TASK REQUIREMENTS — Review the listing and copy each line that holds the word "right".

GIVEN DATA —
■ ■ ■ ■
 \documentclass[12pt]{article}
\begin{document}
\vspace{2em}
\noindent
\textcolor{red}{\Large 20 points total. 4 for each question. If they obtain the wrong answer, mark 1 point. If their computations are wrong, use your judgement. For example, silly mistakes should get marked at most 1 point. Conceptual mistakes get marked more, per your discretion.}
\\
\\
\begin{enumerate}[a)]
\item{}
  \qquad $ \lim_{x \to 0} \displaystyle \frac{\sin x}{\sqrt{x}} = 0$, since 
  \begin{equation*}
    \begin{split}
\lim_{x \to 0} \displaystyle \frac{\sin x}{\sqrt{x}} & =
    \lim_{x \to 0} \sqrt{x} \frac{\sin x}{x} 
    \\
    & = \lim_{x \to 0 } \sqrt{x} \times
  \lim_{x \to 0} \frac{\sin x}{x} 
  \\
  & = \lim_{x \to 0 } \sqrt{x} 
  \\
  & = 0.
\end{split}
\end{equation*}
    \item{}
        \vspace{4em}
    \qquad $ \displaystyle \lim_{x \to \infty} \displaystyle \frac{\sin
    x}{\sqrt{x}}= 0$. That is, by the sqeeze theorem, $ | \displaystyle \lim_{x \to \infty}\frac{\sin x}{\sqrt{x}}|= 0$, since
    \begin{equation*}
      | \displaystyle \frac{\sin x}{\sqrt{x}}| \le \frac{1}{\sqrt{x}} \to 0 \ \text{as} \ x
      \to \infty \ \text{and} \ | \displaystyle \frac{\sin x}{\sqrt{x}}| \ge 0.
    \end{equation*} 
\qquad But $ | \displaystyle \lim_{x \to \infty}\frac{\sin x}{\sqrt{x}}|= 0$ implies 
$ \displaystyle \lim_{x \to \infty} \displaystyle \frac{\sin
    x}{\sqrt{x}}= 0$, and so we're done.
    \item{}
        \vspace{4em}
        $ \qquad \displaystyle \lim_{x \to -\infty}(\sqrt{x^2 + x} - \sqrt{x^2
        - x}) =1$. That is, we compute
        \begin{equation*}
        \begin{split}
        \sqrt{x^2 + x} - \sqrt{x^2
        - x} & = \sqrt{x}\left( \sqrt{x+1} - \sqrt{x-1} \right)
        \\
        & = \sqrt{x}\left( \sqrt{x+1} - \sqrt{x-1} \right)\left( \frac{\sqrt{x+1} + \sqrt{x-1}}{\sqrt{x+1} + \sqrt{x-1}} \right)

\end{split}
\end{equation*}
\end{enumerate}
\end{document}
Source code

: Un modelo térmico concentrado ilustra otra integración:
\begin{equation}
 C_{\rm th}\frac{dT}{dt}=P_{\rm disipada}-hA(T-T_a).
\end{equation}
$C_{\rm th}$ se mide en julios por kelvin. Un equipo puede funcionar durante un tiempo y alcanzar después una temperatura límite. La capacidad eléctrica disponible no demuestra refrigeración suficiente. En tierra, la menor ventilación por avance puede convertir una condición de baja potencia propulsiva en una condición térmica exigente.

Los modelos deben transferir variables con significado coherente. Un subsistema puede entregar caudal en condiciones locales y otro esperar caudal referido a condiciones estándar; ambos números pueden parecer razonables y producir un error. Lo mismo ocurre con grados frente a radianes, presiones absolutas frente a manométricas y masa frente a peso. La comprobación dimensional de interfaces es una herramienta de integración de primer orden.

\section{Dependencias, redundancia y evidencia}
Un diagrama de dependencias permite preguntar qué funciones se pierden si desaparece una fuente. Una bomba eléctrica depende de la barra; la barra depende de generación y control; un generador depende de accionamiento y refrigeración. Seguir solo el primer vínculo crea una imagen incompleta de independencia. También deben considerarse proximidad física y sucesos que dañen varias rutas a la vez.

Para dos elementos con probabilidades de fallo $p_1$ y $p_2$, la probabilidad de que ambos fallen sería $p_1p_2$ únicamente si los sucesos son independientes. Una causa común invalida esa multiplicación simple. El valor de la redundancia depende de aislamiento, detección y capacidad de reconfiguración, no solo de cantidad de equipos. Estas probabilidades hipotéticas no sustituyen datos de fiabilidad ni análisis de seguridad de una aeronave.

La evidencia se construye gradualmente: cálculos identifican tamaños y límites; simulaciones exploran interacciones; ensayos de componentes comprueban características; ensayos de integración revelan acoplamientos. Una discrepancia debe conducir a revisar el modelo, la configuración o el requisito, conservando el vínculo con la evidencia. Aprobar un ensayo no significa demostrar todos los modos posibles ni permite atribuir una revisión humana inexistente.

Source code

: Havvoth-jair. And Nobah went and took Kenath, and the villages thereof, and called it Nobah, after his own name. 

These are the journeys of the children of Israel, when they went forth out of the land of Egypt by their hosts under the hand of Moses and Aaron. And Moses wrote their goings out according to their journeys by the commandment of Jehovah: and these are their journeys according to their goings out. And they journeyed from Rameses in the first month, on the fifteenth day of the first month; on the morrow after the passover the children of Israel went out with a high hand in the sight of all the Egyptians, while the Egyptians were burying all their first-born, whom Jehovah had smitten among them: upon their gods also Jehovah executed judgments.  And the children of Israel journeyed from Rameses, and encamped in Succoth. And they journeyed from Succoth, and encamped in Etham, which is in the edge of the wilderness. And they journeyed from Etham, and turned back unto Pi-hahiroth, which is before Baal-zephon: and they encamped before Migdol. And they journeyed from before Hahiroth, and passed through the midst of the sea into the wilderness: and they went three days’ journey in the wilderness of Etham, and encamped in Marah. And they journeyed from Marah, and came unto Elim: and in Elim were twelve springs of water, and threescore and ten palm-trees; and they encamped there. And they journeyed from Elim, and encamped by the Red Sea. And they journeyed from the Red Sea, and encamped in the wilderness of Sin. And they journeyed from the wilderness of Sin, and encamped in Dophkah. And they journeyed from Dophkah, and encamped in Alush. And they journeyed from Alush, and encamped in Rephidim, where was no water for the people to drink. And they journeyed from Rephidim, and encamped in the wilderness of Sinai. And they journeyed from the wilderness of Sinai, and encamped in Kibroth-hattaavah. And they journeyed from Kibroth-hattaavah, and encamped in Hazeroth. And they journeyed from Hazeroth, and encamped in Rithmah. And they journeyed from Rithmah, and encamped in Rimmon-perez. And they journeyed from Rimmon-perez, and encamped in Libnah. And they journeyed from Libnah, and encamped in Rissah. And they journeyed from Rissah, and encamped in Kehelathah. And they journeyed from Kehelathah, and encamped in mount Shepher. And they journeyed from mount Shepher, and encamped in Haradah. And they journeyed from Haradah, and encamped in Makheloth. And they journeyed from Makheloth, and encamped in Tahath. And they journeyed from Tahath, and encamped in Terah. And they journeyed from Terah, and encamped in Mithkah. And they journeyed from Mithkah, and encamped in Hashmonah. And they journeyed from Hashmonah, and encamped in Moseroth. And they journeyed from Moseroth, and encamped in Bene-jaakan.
■ ■ ■ ■
THE ANSWER —
        - x} & = \sqrt{x}\left( \sqrt{x+1} - \sqrt{x-1} \right)
        & = \sqrt{x}\left( \sqrt{x+1} - \sqrt{x-1} \right)\left( \frac{\sqrt{x+1} + \sqrt{x-1}}{\sqrt{x+1} + \sqrt{x-1}} \right)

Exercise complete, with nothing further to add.